## What you are asked to do
How many of the lines below hold the string "share"? Say only the number.

Available data section start

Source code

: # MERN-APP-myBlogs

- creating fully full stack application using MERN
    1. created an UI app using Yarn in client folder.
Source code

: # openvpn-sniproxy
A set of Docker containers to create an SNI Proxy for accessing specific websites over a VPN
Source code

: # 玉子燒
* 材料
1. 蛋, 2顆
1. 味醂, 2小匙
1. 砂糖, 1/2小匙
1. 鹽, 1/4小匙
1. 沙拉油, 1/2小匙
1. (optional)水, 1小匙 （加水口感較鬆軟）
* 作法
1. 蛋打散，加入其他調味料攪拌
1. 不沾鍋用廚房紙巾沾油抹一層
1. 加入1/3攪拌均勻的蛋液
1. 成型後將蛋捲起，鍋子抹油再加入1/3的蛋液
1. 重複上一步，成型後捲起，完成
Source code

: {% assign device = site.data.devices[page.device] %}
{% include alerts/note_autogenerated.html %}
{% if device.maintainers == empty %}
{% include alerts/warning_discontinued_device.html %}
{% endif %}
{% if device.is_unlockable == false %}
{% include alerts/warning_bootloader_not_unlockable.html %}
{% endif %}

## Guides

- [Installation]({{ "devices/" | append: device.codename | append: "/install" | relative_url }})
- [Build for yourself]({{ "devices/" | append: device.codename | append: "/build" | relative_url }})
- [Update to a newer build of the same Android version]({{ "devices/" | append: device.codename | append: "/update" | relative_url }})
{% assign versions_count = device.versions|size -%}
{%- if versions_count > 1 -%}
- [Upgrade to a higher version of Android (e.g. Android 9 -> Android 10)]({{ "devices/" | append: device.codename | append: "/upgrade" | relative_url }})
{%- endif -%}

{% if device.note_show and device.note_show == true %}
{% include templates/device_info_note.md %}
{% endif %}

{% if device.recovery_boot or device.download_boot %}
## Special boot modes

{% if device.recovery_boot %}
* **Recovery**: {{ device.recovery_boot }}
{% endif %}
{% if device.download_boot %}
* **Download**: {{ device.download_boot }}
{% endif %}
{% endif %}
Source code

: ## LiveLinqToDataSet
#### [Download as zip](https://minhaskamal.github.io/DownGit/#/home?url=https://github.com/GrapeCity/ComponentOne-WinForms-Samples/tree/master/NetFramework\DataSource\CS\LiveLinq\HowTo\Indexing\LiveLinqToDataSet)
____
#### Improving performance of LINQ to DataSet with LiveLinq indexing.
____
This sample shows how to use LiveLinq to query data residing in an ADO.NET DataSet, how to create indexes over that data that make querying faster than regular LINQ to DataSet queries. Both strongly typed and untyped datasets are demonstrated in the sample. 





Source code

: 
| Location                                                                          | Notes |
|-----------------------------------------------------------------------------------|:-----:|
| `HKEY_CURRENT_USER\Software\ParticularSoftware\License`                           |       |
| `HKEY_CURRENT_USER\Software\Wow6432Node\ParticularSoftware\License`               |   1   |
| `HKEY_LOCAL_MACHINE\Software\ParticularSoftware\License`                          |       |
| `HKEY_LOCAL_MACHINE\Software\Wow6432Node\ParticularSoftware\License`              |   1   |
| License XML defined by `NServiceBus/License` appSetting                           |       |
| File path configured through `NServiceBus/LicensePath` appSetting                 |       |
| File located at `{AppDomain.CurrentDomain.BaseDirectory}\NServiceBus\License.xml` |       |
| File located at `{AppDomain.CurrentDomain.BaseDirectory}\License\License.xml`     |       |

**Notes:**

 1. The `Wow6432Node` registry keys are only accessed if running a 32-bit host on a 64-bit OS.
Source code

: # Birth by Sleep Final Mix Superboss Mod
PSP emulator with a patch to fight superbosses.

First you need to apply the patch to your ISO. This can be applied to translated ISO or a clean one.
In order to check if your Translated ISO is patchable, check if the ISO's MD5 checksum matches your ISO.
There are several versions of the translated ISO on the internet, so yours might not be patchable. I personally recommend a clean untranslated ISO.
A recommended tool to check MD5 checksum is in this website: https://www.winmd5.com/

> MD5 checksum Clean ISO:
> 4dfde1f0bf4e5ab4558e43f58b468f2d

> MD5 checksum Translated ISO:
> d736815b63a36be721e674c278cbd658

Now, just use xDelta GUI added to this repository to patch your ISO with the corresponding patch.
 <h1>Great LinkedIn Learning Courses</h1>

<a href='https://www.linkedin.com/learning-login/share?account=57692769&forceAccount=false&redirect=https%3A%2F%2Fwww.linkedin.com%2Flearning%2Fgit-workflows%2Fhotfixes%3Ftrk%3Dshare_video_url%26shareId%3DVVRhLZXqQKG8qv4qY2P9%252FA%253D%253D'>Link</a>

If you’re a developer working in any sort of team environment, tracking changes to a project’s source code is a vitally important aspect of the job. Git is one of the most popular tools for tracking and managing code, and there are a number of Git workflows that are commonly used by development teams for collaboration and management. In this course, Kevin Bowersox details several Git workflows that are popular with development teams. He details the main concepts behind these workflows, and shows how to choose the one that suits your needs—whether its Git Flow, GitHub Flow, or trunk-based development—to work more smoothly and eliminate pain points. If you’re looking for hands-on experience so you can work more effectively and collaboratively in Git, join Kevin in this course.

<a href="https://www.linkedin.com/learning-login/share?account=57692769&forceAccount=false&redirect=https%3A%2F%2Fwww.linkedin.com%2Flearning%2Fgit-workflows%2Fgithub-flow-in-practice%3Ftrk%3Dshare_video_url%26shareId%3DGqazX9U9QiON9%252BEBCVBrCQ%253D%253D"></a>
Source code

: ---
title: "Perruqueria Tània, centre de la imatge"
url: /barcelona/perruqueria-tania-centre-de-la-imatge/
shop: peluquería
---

Available data section end
Available data section start

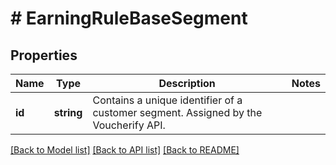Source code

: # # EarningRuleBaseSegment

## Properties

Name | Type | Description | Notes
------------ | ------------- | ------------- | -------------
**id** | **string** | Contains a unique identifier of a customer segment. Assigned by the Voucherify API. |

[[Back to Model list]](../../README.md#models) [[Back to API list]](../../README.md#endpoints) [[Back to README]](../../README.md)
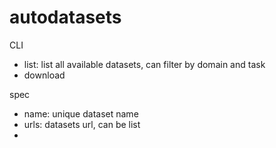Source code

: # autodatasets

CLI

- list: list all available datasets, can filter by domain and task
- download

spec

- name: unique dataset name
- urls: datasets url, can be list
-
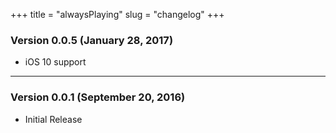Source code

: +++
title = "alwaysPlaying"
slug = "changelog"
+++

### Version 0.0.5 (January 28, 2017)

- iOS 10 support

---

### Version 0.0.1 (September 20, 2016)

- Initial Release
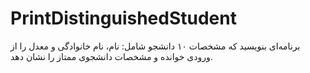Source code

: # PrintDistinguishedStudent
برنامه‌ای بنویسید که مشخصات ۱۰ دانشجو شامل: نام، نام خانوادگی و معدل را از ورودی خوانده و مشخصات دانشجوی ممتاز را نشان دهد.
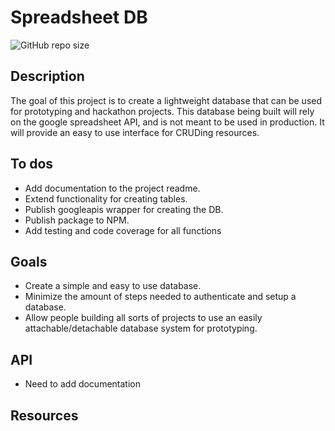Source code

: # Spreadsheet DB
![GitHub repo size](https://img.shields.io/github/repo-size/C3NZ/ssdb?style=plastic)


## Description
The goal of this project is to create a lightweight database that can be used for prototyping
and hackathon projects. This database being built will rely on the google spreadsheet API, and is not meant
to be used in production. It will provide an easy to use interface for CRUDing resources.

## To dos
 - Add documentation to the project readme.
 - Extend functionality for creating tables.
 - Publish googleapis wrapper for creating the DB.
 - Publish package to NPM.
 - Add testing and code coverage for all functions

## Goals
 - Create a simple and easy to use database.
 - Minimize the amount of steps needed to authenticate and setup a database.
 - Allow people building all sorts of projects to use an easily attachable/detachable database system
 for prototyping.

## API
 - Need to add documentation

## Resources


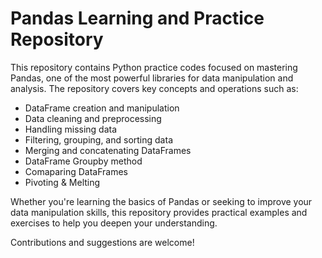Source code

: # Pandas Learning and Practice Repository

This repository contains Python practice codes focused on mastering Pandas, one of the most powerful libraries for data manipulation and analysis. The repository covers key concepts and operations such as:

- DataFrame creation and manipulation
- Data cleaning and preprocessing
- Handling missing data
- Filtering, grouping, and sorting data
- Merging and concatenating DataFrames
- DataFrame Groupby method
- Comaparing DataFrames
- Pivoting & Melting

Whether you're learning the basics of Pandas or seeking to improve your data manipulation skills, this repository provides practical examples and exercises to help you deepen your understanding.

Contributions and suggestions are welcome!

Available data section end

## Answer space
2